Task details ▸
I'd like the listing below copied exactly, with the images left out.

Input records ▸

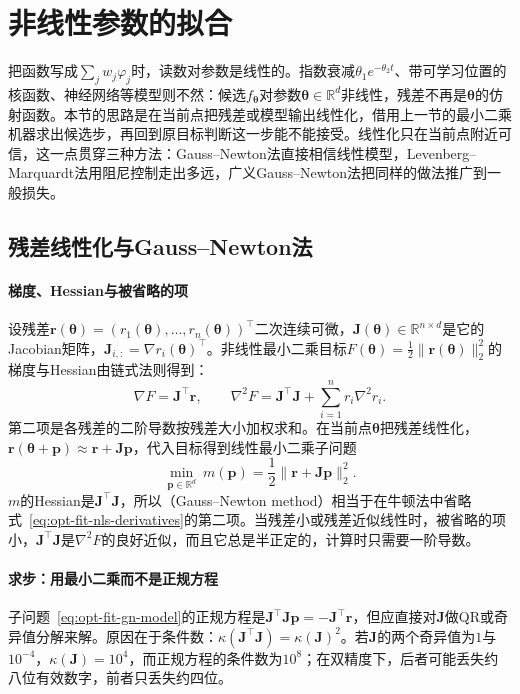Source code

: \section{非线性参数的拟合}
\label{sec:opt-fit-nonlinear}

把函数写成$\sum_jw_j\varphi_j$时，读数对参数是线性的。指数衰减$\theta_1e^{-\theta_2t}$、带可学习位置的核函数、神经网络等模型则不然：候选$f_{\bm\theta}$对参数$\bm\theta\in\mathbb R^d$非线性，残差不再是$\bm\theta$的仿射函数。本节的思路是在当前点把残差或模型输出线性化，借用上一节的最小二乘机器求出候选步，再回到原目标判断这一步能不能接受。线性化只在当前点附近可信，这一点贯穿三种方法：Gauss--Newton法直接相信线性模型，Levenberg--Marquardt法用阻尼控制走出多远，广义Gauss--Newton法把同样的做法推广到一般损失。

\subsection{残差线性化与Gauss--Newton法}
\label{sec:opt-fit-gauss-newton}

\paragraph{梯度、Hessian与被省略的项}
设残差$\bm r(\bm\theta)=(r_1(\bm\theta),\dots,r_n(\bm\theta))^\top$二次连续可微，$\bm J(\bm\theta)\in\mathbb R^{n\times d}$是它的Jacobian矩阵，$\bm J_{i,:}=\nabla r_i(\bm\theta)^\top$。非线性最小二乘目标$F(\bm\theta)=\tfrac12\|\bm r(\bm\theta)\|_2^2$的梯度与Hessian由链式法则得到：
\begin{equation}
  \nabla F=\bm J^\top\bm r,\qquad
  \nabla^2F=\bm J^\top\bm J+\sum_{i=1}^nr_i\nabla^2r_i .
  \label{eq:opt-fit-nls-derivatives}
\end{equation}
第二项是各残差的二阶导数按残差大小加权求和。在当前点$\bm\theta$把残差线性化，$\bm r(\bm\theta+\bm p)\approx\bm r+\bm J\bm p$，代入目标得到线性最小二乘子问题
\begin{equation}
  \min_{\bm p\in\mathbb R^d}\ m(\bm p)=\frac12\|\bm r+\bm J\bm p\|_2^2 .
  \label{eq:opt-fit-gn-model}
\end{equation}
$m$的Hessian是$\bm J^\top\bm J$，所以（Gauss--Newton method）相当于在牛顿法中省略式~\eqref{eq:opt-fit-nls-derivatives}的第二项。当残差小或残差近似线性时，被省略的项小，$\bm J^\top\bm J$是$\nabla^2F$的良好近似，而且它总是半正定的，计算时只需要一阶导数。

\paragraph{求步：用最小二乘而不是正规方程}
子问题~\eqref{eq:opt-fit-gn-model}的正规方程是$\bm J^\top\bm J\bm p=-\bm J^\top\bm r$，但应直接对$\bm J$做QR或奇异值分解来解。原因在于条件数：$\kappa(\bm J^\top\bm J)=\kappa(\bm J)^2$。若$\bm J$的两个奇异值为$1$与$10^{-4}$，$\kappa(\bm J)=10^4$，而正规方程的条件数为$10^8$；在双精度下，后者可能丢失约八位有效数字，前者只丢失约四位。

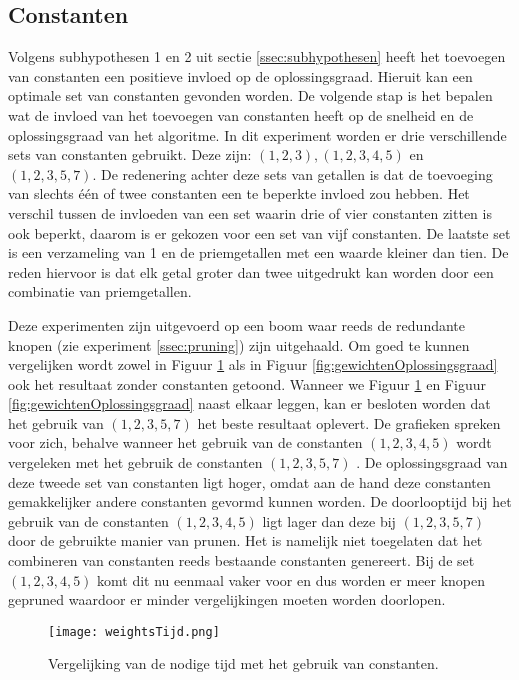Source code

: \documentclass[Main.tex]{subfiles}
\begin{document}
\subsection{Constanten} \label{ssec:constanten}
Volgens subhypothesen 1 en 2 uit sectie \ref{ssec:subhypothesen} heeft het toevoegen van constanten een positieve invloed op de oplossingsgraad. Hieruit kan een optimale set van constanten gevonden worden.
De volgende stap is het bepalen wat de invloed van het toevoegen van constanten heeft op de snelheid en de oplossingsgraad van het algoritme. In dit experiment worden er drie verschillende sets van constanten gebruikt. Deze zijn: $(1,2,3), (1,2,3,4,5)$ en $(1,2,3,5,7)$. De redenering achter deze sets van getallen is dat de toevoeging van slechts \'e\'en of twee constanten een te beperkte invloed zou hebben. Het verschil tussen de invloeden van een set waarin drie of vier constanten zitten is ook beperkt, daarom is er gekozen voor een set van vijf constanten. De laatste set is een verzameling van 1 en de priemgetallen met een waarde kleiner dan tien. De reden hiervoor is dat elk getal groter dan twee uitgedrukt kan worden door een combinatie van priemgetallen.
\par Deze experimenten zijn uitgevoerd op een boom waar reeds de redundante knopen (zie experiment \ref{ssec:pruning}) zijn uitgehaald. Om goed te kunnen vergelijken wordt zowel in Figuur \ref{fig:gewichtenTijd} als in Figuur \ref{fig:gewichtenOplossingsgraad} ook het resultaat zonder constanten getoond. Wanneer we Figuur \ref{fig:gewichtenTijd} en Figuur \ref{fig:gewichtenOplossingsgraad} naast elkaar leggen, kan er besloten worden dat het gebruik van $(1,2,3,5,7)$ het beste resultaat oplevert. De grafieken spreken voor zich, behalve wanneer het gebruik van de constanten $(1, 2, 3, 4, 5)$  wordt vergeleken met het gebruik de constanten $(1, 2, 3, 5, 7)$ . De oplossingsgraad van deze tweede set van constanten ligt hoger, omdat aan de hand deze constanten gemakkelijker andere constanten gevormd kunnen worden. De doorlooptijd bij het gebruik van de constanten $(1, 2, 3, 4, 5)$ ligt lager dan deze bij $(1,2,3,5,7)$ door de gebruikte manier van prunen. Het is namelijk niet toegelaten dat het combineren van constanten reeds bestaande constanten genereert. Bij de set $(1, 2, 3, 4, 5)$ komt dit nu eenmaal vaker voor en dus worden er meer knopen gepruned waardoor er minder vergelijkingen moeten worden doorlopen.

\begin{figure}[!htb]
\centering
\texttt{[image: weightsTijd.png]} 
\caption{Vergelijking van de nodige tijd met het gebruik van constanten.} \label{fig:gewichtenTijd}
\end{figure}
\end{document}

Response to this exercise ▸
Source code

: \section{非线性参数的拟合}
\label{sec:opt-fit-nonlinear}

把函数写成$\sum_jw_j\varphi_j$时，读数对参数是线性的。指数衰减$\theta_1e^{-\theta_2t}$、带可学习位置的核函数、神经网络等模型则不然：候选$f_{\bm\theta}$对参数$\bm\theta\in\mathbb R^d$非线性，残差不再是$\bm\theta$的仿射函数。本节的思路是在当前点把残差或模型输出线性化，借用上一节的最小二乘机器求出候选步，再回到原目标判断这一步能不能接受。线性化只在当前点附近可信，这一点贯穿三种方法：Gauss--Newton法直接相信线性模型，Levenberg--Marquardt法用阻尼控制走出多远，广义Gauss--Newton法把同样的做法推广到一般损失。

\subsection{残差线性化与Gauss--Newton法}
\label{sec:opt-fit-gauss-newton}

\paragraph{梯度、Hessian与被省略的项}
设残差$\bm r(\bm\theta)=(r_1(\bm\theta),\dots,r_n(\bm\theta))^\top$二次连续可微，$\bm J(\bm\theta)\in\mathbb R^{n\times d}$是它的Jacobian矩阵，$\bm J_{i,:}=\nabla r_i(\bm\theta)^\top$。非线性最小二乘目标$F(\bm\theta)=\tfrac12\|\bm r(\bm\theta)\|_2^2$的梯度与Hessian由链式法则得到：
\begin{equation}
  \nabla F=\bm J^\top\bm r,\qquad
  \nabla^2F=\bm J^\top\bm J+\sum_{i=1}^nr_i\nabla^2r_i .
  \label{eq:opt-fit-nls-derivatives}
\end{equation}
第二项是各残差的二阶导数按残差大小加权求和。在当前点$\bm\theta$把残差线性化，$\bm r(\bm\theta+\bm p)\approx\bm r+\bm J\bm p$，代入目标得到线性最小二乘子问题
\begin{equation}
  \min_{\bm p\in\mathbb R^d}\ m(\bm p)=\frac12\|\bm r+\bm J\bm p\|_2^2 .
  \label{eq:opt-fit-gn-model}
\end{equation}
$m$的Hessian是$\bm J^\top\bm J$，所以（Gauss--Newton method）相当于在牛顿法中省略式~\eqref{eq:opt-fit-nls-derivatives}的第二项。当残差小或残差近似线性时，被省略的项小，$\bm J^\top\bm J$是$\nabla^2F$的良好近似，而且它总是半正定的，计算时只需要一阶导数。

\paragraph{求步：用最小二乘而不是正规方程}
子问题~\eqref{eq:opt-fit-gn-model}的正规方程是$\bm J^\top\bm J\bm p=-\bm J^\top\bm r$，但应直接对$\bm J$做QR或奇异值分解来解。原因在于条件数：$\kappa(\bm J^\top\bm J)=\kappa(\bm J)^2$。若$\bm J$的两个奇异值为$1$与$10^{-4}$，$\kappa(\bm J)=10^4$，而正规方程的条件数为$10^8$；在双精度下，后者可能丢失约八位有效数字，前者只丢失约四位。

Source code

: \documentclass[Main.tex]{subfiles}
\begin{document}
\subsection{Constanten} \label{ssec:constanten}
Volgens subhypothesen 1 en 2 uit sectie \ref{ssec:subhypothesen} heeft het toevoegen van constanten een positieve invloed op de oplossingsgraad. Hieruit kan een optimale set van constanten gevonden worden.
De volgende stap is het bepalen wat de invloed van het toevoegen van constanten heeft op de snelheid en de oplossingsgraad van het algoritme. In dit experiment worden er drie verschillende sets van constanten gebruikt. Deze zijn: $(1,2,3), (1,2,3,4,5)$ en $(1,2,3,5,7)$. De redenering achter deze sets van getallen is dat de toevoeging van slechts \'e\'en of twee constanten een te beperkte invloed zou hebben. Het verschil tussen de invloeden van een set waarin drie of vier constanten zitten is ook beperkt, daarom is er gekozen voor een set van vijf constanten. De laatste set is een verzameling van 1 en de priemgetallen met een waarde kleiner dan tien. De reden hiervoor is dat elk getal groter dan twee uitgedrukt kan worden door een combinatie van priemgetallen.
\par Deze experimenten zijn uitgevoerd op een boom waar reeds de redundante knopen (zie experiment \ref{ssec:pruning}) zijn uitgehaald. Om goed te kunnen vergelijken wordt zowel in Figuur \ref{fig:gewichtenTijd} als in Figuur \ref{fig:gewichtenOplossingsgraad} ook het resultaat zonder constanten getoond. Wanneer we Figuur \ref{fig:gewichtenTijd} en Figuur \ref{fig:gewichtenOplossingsgraad} naast elkaar leggen, kan er besloten worden dat het gebruik van $(1,2,3,5,7)$ het beste resultaat oplevert. De grafieken spreken voor zich, behalve wanneer het gebruik van de constanten $(1, 2, 3, 4, 5)$  wordt vergeleken met het gebruik de constanten $(1, 2, 3, 5, 7)$ . De oplossingsgraad van deze tweede set van constanten ligt hoger, omdat aan de hand deze constanten gemakkelijker andere constanten gevormd kunnen worden. De doorlooptijd bij het gebruik van de constanten $(1, 2, 3, 4, 5)$ ligt lager dan deze bij $(1,2,3,5,7)$ door de gebruikte manier van prunen. Het is namelijk niet toegelaten dat het combineren van constanten reeds bestaande constanten genereert. Bij de set $(1, 2, 3, 4, 5)$ komt dit nu eenmaal vaker voor en dus worden er meer knopen gepruned waardoor er minder vergelijkingen moeten worden doorlopen.

\begin{figure}[!htb]
\centering
\texttt{[image: weightsTijd.png]} 
\caption{Vergelijking van de nodige tijd met het gebruik van constanten.} \label{fig:gewichtenTijd}
\end{figure}
\end{document}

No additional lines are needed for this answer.